# DKRZ data ingest information handling


The submission_forms package provides a collection of components to support the management of information related to data ingest related activities (data transport, data checking, data publication and data archival):

* data submission related information management
  * who, when, what, for which project, data characteristics
* data management related information collection
  * ingest, quality assurance, publication, archiving
  
The information is stored in structured json files which are 1-to-1 mapped to Form objects to simplify information handling. In the following it is assumed that an initial structured json file was generated. For the different ways to generate initial structured json files see the **Workflow_Form_Generation.ipynb** notebook:  

## DKRZ ingest workflow system

Approach:
* Data managment related information is managed in structured json files
* To simplify interactive information updates etc. json files are converted to Form objects
* There are multiple possibilities to populate the json files (and associated Form objects):
  * DKRZ served jupyter notebooks (e.g. in DKRZ jupyterhub http://data-forms.dkrz.de:8080)
  * Client side jupyter notebooks (submission via email, rt ticket, git commit)
  * Client side excel sheets (submission via email, rt ticket)
  * Unstructured email exchange (json population done by data managers)
* A toolset to manage Form objects (specially structured json files) along a well defined workflow
* A toolset to search and intercorrelate data submission information
* Support for W3C prov standard exposure of the structured json files

## 1) Get a Form object for information stored in a json file 

In [26]:
## the following libraries are needed to interact with 
## json based form submissions

from dkrz_forms import form_handler, utils, checks,wflow_handler
from datetime import datetime

In [27]:
## info_file = "path to json file"
info_file = "/opt/jupyter/notebooks/form_directory/CORDEX/CORDEX_aa_11.json"

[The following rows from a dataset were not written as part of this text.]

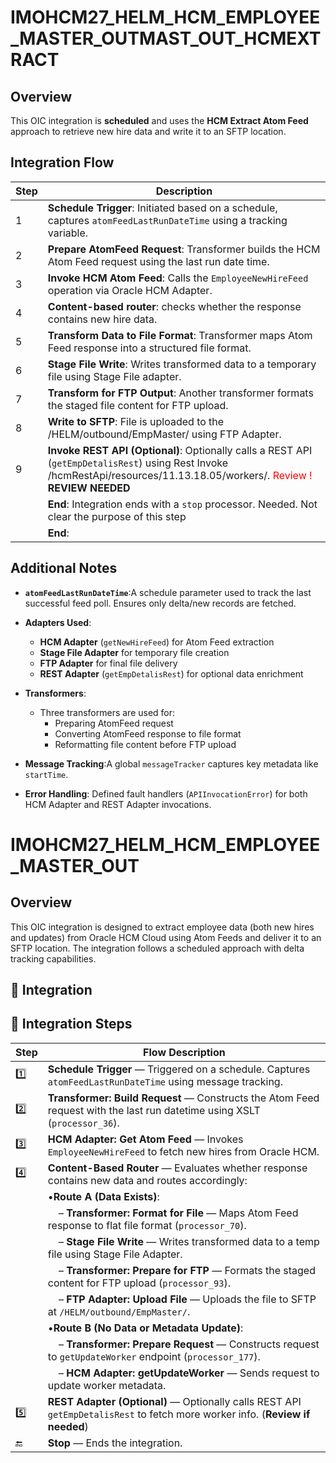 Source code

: # IMOHCM27_HELM_HCM_EMPLOYEE_MASTER_OUTMAST_OUT_HCMEXTRACT
## Overview
This OIC integration is **scheduled** and uses the **HCM Extract Atom Feed** approach to retrieve new hire data and write it to an SFTP location.

## Integration Flow
| Step  | Description                                                                                                                                        |
| ----- | -------------------------------------------------------------------------------------------------------------------------------------------------- |
| 1 | **Schedule Trigger**: Initiated based on a schedule, captures `atomFeedLastRunDateTime` using a tracking variable.       |
| 2 | **Prepare AtomFeed Request**: Transformer builds the HCM Atom Feed request using the last run date time.                       |
| 3 | **Invoke HCM Atom Feed**: Calls the `EmployeeNewHireFeed` operation via Oracle HCM Adapter.                           |
| 4 | **Content-based router**: checks whether the response contains new hire data.                         |
| 5 | **Transform Data to File Format**: Transformer maps Atom Feed response into a structured file format.                     |
| 6 | **Stage File Write**: Writes transformed data to a temporary file using Stage File adapter.                               |
| 7 | **Transform for FTP Output**: Another transformer formats the staged file content for FTP upload.                         |
| 8 | **Write to SFTP**: File is uploaded to the /HELM/outbound/EmpMaster/ using FTP Adapter.                                  |
| 9 | **Invoke REST API (Optional)**: Optionally calls a REST API (`getEmpDetalisRest`) using Rest Invoke /hcmRestApi/resources/11.13.18.05/workers/.  <font color='red'>Review !</font> **REVIEW NEEDED**
|    | **End**: Integration ends with a `stop` processor.   Needed. Not clear the purpose of this step</font>
|    | **End**:                                                                                      |

## Additional Notes

- **`atomFeedLastRunDateTime`**:A schedule parameter used to track the last successful feed poll. Ensures only delta/new records are fetched.
- **Adapters Used**:

  - **HCM Adapter** (`getNewHireFeed`) for Atom Feed extraction
  - **Stage File Adapter** for temporary file creation
  - **FTP Adapter** for final file delivery
  - **REST Adapter** (`getEmpDetalisRest`) for optional data enrichment
- **Transformers**:
  - Three transformers are used for:
    - Preparing AtomFeed request
    - Converting AtomFeed response to file format
    - Reformatting file content before FTP upload
- **Message Tracking**:A global `messageTracker` captures key metadata like `startTime`.
- **Error Handling**:
  Defined fault handlers (`APIInvocationError`) for both HCM Adapter and REST Adapter invocations.

# IMOHCM27_HELM_HCM_EMPLOYEE_MASTER_OUT
## Overview
This OIC integration is designed to extract employee data (both new hires and updates) from Oracle HCM Cloud using Atom Feeds and deliver it to an SFTP location. The integration follows a scheduled approach with delta tracking capabilities.

## 🧭 Integration 

## 🧭 Integration Steps

| Step  | Flow Description                                                                                                                             |
| ----- | -------------------------------------------------------------------------------------------------------------------------------------------- |
| 1️⃣ | **Schedule Trigger** — Triggered on a schedule. Captures `atomFeedLastRunDateTime` using message tracking.                          |
| 2️⃣ | **Transformer: Build Request** — Constructs the Atom Feed request with the last run datetime using XSLT (`processor_36`).           |
| 3️⃣ | **HCM Adapter: Get Atom Feed** — Invokes `EmployeeNewHireFeed` to fetch new hires from Oracle HCM.                                  |
| 4️⃣ | **Content-Based Router** — Evaluates whether response contains new data and routes accordingly:                                       |
|       | •**Route A (Data Exists)**:                                                                                                           |
|       | &nbsp;&nbsp;&nbsp;&nbsp;– **Transformer: Format for File** — Maps Atom Feed response to flat file format (`processor_70`).         |
|       | &nbsp;&nbsp;&nbsp;&nbsp;– **Stage File Write** — Writes transformed data to a temp file using Stage File Adapter.                    |
|       | &nbsp;&nbsp;&nbsp;&nbsp;– **Transformer: Prepare for FTP** — Formats the staged content for FTP upload (`processor_93`).           |
|       | &nbsp;&nbsp;&nbsp;&nbsp;– **FTP Adapter: Upload File** — Uploads the file to SFTP at `/HELM/outbound/EmpMaster/`.                  |
|       | •**Route B (No Data or Metadata Update)**:                                                                                            |
|       | &nbsp;&nbsp;&nbsp;&nbsp;– **Transformer: Prepare Request** — Constructs request to `getUpdateWorker` endpoint (`processor_177`). |
|       | &nbsp;&nbsp;&nbsp;&nbsp;– **HCM Adapter: getUpdateWorker** — Sends request to update worker metadata.                                |
| 5️⃣ | **REST Adapter (Optional)** — Optionally calls REST API `getEmpDetalisRest` to fetch more worker info. (**Review if needed**) |
| 🔚    | **Stop** — Ends the integration.                                                                                                      |
<!--stackedit_data:
eyJoaXN0b3J5IjpbMTg2MzAxMzkxMCwxMzI1NDc5OTAsLTEwOD
k2NDU1ODMsMTI1NTA2NDEyNCwtMTE2MzAxNzEzNywzNjAwODM0
NDIsLTEwNzgyNjA3MDUsLTExMTQ4NzY2NTEsLTYyMjE0NDcxMV
19
--> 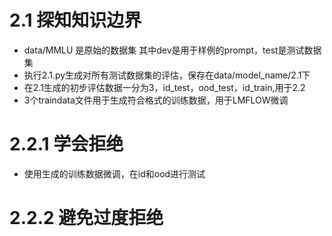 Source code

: # 2.1 探知知识边界
* data/MMLU 是原始的数据集 其中dev是用于样例的prompt，test是测试数据集
* 执行2.1.py生成对所有测试数据集的评估，保存在data/model_name/2.1下
* 在2.1生成的初步评估数据一分为3，id_test，ood_test，id_train,用于2.2
* 3个traindata文件用于生成符合格式的训练数据，用于LMFLOW微调
# 2.2.1 学会拒绝
* 使用生成的训练数据微调，在id和ood进行测试
# 2.2.2 避免过度拒绝
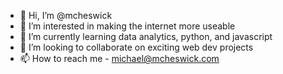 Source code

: - 👋 Hi, I’m @mcheswick
- 👀 I’m interested in making the internet more useable
- 🌱 I’m currently learning data analytics, python, and javascript
- 💞️ I’m looking to collaborate on exciting web dev projects
- 📫 How to reach me - michael@mcheswick.com

<!---
mcheswick/mcheswick is a ✨ special ✨ repository because its `README.md` (this file) appears on your GitHub profile.
You can click the Preview link to take a look at your changes.
--->
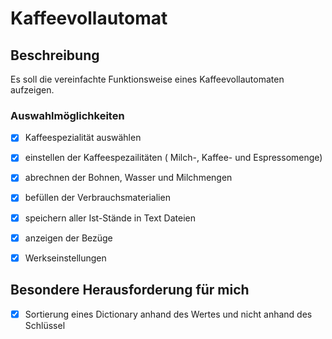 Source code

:# Kaffeevollautomat
## Beschreibung
Es soll die vereinfachte Funktionsweise eines Kaffeevollautomaten aufzeigen.
### Auswahlmöglichkeiten
-[x] Kaffeespezialität auswählen

-[x] einstellen der Kaffeespezailitäten ( Milch-, Kaffee- und Espressomenge)

-[x] abrechnen der Bohnen, Wasser und Milchmengen

-[x] befüllen der Verbrauchsmaterialien

-[x] speichern aller Ist-Stände in Text Dateien

-[x] anzeigen der Bezüge

-[x] Werkseinstellungen

## Besondere Herausforderung für mich
-[x] Sortierung eines Dictionary anhand des Wertes und nicht anhand des Schlüssel
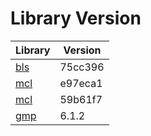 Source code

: # Library Version

Library | Version
------- | -------
[bls](https://github.com/herumi/bls) | 75cc396
[mcl](https://github.com/herumi/mcl) | e97eca1
[mcl](https://github.com/herumi/mcl) | 59b61f7
[gmp](https://gmplib.org) | 6.1.2
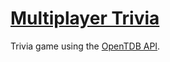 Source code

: # [Multiplayer Trivia](https://rascaltwo.github.io/MultiplayerTrivia/)

Trivia game using the [OpenTDB API](https://opentdb.com/).
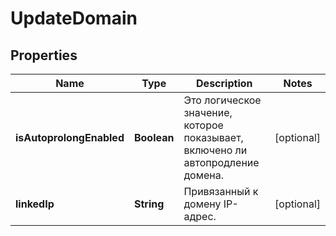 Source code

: 

# UpdateDomain


## Properties

| Name | Type | Description | Notes |
|------------ | ------------- | ------------- | -------------|
|**isAutoprolongEnabled** | **Boolean** | Это логическое значение, которое показывает, включено ли автопродление домена. |  [optional] |
|**linkedIp** | **String** | Привязанный к домену IP-адрес. |  [optional] |



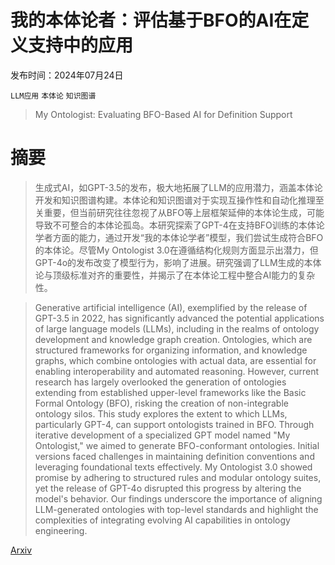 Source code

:# 我的本体论者：评估基于BFO的AI在定义支持中的应用

发布时间：2024年07月24日

`LLM应用` `本体论` `知识图谱`

> My Ontologist: Evaluating BFO-Based AI for Definition Support

# 摘要

> 生成式AI，如GPT-3.5的发布，极大地拓展了LLM的应用潜力，涵盖本体论开发和知识图谱构建。本体论和知识图谱对于实现互操作性和自动化推理至关重要，但当前研究往往忽视了从BFO等上层框架延伸的本体论生成，可能导致不可整合的本体论孤岛。本研究探索了GPT-4在支持BFO训练的本体论学者方面的能力，通过开发“我的本体论学者”模型，我们尝试生成符合BFO的本体论。尽管My Ontologist 3.0在遵循结构化规则方面显示出潜力，但GPT-4o的发布改变了模型行为，影响了进展。研究强调了LLM生成的本体论与顶级标准对齐的重要性，并揭示了在本体论工程中整合AI能力的复杂性。

> Generative artificial intelligence (AI), exemplified by the release of GPT-3.5 in 2022, has significantly advanced the potential applications of large language models (LLMs), including in the realms of ontology development and knowledge graph creation. Ontologies, which are structured frameworks for organizing information, and knowledge graphs, which combine ontologies with actual data, are essential for enabling interoperability and automated reasoning. However, current research has largely overlooked the generation of ontologies extending from established upper-level frameworks like the Basic Formal Ontology (BFO), risking the creation of non-integrable ontology silos. This study explores the extent to which LLMs, particularly GPT-4, can support ontologists trained in BFO. Through iterative development of a specialized GPT model named "My Ontologist," we aimed to generate BFO-conformant ontologies. Initial versions faced challenges in maintaining definition conventions and leveraging foundational texts effectively. My Ontologist 3.0 showed promise by adhering to structured rules and modular ontology suites, yet the release of GPT-4o disrupted this progress by altering the model's behavior. Our findings underscore the importance of aligning LLM-generated ontologies with top-level standards and highlight the complexities of integrating evolving AI capabilities in ontology engineering.

[Arxiv](https://arxiv.org/abs/2407.17657)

# load json file and convert to Form object for simple updating
my_form = utils.load_workflow_form(info_file)

In [None]:
# use "tab" completion to view the attributes
# every form has a project and has the above workflow steps associated
my_form.

In [25]:
# evalulate to see doc string of submission part
?my_form


## 2) Explore the structure of a workflow Form object
      (i.e submission workflow json file)
      
The workflow is structured according to the following workfow steps:

* 'sub': data **submission** related information (client side: who, what, how, .., manager side: who, status,.. )
* 'rev': data submission **review** information
* 'ing': data **ingest** related information
* 'qua': data **quality assurance** related information
* 'pub': data **publication** related information
* 'lta': data **long term archival** and data citation related information   

information on the form objects can be retrieved interactively in ipython 
in jupyter notebooks - use again "tab" for completion and ? to retrieve
docstring documentation. 

Examples:

In [None]:
# evaluate to view associated documentation string
?my_form.sub

In [None]:
# use "tab" completion
my_form.sub.

### each workflow step is structured acording to:

* **agent:** step related person or software tool information
* **activity**: step execution related information
* **entity_in**: input information for this workflow step
* **entity_out**: output information for this workflow step

these parts have to be filled for each workflow step to characterize who (**agent**), did what (**activity**) using which input information (**entity_in**) to produce which output information (**entity_out**). These parts align with the WC3 Prov model allowing for a translation of all collected information based on the W3C prov standard (see the provenance.ipynb notebook for an example).

In [None]:
# example: "tab" completion to view attributes of agent 
# thus - agent has an email, first_name and last_name

my_form.sub.agent.

### agent related information

this is generally defined in the *dkrz_forms.config.workflow_steps.py* templates 
(see source code on github: https://github.com/IS-ENES/submission_forms/dkrz_forms/config/workflow_steps.py)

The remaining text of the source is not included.